Directed by Susanne Bier, who shares a writing credit with Anders Thomas Jensen, this is a story about one woman's emotional awakening, a Norwegian Shirley Valentine if you like. It's not the story as it's also about a middle-aged man coming to terms with the death of his wife.
Ida, played by a luminous Trine Dyrholm, is an ordinary housewife and mother of two grown-up children, who works as a hairdresser. But Ida is recovering from breast cancer. She has had a mascetomy and is in remission. There's a lovely scene where a consultant asks Ida if she would like reconstructive surgery and she refuses, much to the consultant's surprise. Her husband, Ida says, would scarcely notice. And anyway, "He sees what's inside," she insists. Our sense of foreboding is fully justified when she returns home to find her oafish husband Leif screwing a much younger woman on the living room couch. With their daughter's wedding taking place in Italy in a matter of days, Ida insists on keeping up appearances. And that's where the trouble starts...

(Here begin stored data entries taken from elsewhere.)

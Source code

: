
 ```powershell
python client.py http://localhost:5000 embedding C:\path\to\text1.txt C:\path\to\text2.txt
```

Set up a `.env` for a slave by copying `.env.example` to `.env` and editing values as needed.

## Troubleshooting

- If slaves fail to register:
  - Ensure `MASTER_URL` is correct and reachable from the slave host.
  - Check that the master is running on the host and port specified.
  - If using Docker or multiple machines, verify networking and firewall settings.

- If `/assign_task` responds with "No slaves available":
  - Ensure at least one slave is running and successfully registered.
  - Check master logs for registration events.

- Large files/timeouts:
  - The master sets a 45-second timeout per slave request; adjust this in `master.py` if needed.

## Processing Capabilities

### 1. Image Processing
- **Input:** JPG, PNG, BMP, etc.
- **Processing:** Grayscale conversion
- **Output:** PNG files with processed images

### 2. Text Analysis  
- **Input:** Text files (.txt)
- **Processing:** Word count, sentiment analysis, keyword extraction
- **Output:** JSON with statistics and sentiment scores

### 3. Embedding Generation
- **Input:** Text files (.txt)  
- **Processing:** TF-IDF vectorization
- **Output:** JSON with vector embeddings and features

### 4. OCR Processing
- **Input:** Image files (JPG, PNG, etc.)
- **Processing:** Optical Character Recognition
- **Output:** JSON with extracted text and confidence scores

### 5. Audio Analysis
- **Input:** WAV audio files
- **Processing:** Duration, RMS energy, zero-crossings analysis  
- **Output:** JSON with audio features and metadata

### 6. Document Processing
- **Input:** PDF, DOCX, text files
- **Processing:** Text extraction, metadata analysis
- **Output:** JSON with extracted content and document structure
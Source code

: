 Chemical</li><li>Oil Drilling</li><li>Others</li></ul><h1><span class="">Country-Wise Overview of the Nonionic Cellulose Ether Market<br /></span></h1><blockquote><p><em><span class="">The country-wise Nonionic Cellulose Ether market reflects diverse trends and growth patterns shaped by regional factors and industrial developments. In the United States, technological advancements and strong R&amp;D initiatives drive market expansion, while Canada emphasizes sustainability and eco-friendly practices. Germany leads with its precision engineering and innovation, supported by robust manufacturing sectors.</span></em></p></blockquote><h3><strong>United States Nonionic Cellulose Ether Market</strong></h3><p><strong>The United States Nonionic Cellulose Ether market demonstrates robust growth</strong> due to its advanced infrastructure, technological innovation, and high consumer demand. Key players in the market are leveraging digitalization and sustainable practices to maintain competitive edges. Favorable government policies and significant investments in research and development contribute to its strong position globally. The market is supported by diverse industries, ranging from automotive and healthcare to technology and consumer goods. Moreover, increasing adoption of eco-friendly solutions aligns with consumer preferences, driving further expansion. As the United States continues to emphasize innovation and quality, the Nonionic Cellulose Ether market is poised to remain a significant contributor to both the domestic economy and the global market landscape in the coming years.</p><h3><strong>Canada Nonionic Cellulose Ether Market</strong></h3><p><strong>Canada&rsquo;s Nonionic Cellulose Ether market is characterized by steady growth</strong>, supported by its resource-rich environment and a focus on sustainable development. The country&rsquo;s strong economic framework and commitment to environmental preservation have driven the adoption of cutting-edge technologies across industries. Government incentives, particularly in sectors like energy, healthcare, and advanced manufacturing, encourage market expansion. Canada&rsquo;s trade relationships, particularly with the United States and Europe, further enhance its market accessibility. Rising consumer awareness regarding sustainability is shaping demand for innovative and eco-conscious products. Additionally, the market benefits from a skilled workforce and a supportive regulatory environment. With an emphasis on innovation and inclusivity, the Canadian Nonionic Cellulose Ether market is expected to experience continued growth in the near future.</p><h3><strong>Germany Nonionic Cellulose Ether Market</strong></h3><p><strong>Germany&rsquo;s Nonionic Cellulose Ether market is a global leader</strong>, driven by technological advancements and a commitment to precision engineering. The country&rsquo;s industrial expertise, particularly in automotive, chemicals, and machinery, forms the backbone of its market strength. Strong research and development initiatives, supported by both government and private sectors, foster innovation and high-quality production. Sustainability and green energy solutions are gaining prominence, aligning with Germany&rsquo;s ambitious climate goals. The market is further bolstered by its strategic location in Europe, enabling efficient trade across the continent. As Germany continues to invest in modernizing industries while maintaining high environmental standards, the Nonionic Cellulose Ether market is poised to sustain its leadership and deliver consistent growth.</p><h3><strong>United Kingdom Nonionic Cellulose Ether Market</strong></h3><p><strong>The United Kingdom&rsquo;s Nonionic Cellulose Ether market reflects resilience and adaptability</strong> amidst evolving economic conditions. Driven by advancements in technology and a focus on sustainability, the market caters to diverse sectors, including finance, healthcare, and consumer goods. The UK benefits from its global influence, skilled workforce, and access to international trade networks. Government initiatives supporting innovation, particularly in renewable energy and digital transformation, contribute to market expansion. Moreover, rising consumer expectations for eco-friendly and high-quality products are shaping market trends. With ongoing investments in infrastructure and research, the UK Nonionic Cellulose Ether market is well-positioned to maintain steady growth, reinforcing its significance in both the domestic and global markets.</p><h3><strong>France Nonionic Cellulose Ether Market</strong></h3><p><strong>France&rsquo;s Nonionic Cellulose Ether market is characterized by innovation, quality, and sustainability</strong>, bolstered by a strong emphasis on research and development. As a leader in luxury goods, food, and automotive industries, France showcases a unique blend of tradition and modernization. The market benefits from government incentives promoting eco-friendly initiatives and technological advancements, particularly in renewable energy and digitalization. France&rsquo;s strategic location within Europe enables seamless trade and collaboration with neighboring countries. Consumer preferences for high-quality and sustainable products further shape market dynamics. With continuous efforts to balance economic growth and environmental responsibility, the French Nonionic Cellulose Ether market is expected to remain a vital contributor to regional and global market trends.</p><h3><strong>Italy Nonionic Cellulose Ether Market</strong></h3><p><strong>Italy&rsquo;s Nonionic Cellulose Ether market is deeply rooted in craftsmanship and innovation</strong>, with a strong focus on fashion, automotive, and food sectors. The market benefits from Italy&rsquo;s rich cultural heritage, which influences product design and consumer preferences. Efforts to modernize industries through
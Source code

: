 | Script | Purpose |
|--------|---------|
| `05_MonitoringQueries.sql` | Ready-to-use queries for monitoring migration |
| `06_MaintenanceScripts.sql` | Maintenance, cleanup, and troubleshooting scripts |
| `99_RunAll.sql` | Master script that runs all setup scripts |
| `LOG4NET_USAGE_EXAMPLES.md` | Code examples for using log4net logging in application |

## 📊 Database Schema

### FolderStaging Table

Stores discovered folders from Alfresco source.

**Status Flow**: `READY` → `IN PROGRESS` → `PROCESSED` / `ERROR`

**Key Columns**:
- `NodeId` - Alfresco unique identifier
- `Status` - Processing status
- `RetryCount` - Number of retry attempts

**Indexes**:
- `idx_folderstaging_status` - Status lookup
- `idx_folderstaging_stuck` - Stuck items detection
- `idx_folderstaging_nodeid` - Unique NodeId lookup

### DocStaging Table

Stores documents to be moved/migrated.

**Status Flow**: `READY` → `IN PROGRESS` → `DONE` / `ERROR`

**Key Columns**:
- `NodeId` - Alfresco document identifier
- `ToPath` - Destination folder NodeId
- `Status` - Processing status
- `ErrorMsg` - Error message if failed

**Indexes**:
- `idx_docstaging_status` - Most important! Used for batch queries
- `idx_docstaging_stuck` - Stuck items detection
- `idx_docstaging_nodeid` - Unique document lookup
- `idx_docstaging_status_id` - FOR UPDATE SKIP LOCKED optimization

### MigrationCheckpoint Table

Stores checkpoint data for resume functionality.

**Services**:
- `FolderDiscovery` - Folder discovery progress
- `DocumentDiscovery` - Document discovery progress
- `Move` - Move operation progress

Pierce Brosnan stars as Ida's love interest Philip, a man who has shut down emotionally after his wife's premature death. He is determined to be alone, despite the best efforts of his sister-in-law and employees. But fate, of course, has other ideas. When Ida and Philip literally crash into each other, they take an instant dislike to one another. He thinks she is stupid and she thinks he is hard and uncaring - and then they discover that their children are marrying each other. It's a pleasure to see Brosnan starring opposite someone old enough to be his wife. Hollywood's May to December pairings are beginning to pall. All the cast here deserve praise; no one strikes a false note, and the result is a joy from start to finish. The humour is never puerile, but warm and gentle.
This is a delightful romantic comedy of the kind I only wish we could make in England. Love is All You Need has real heart and soul.
Love Is All You Need is in cinemas now.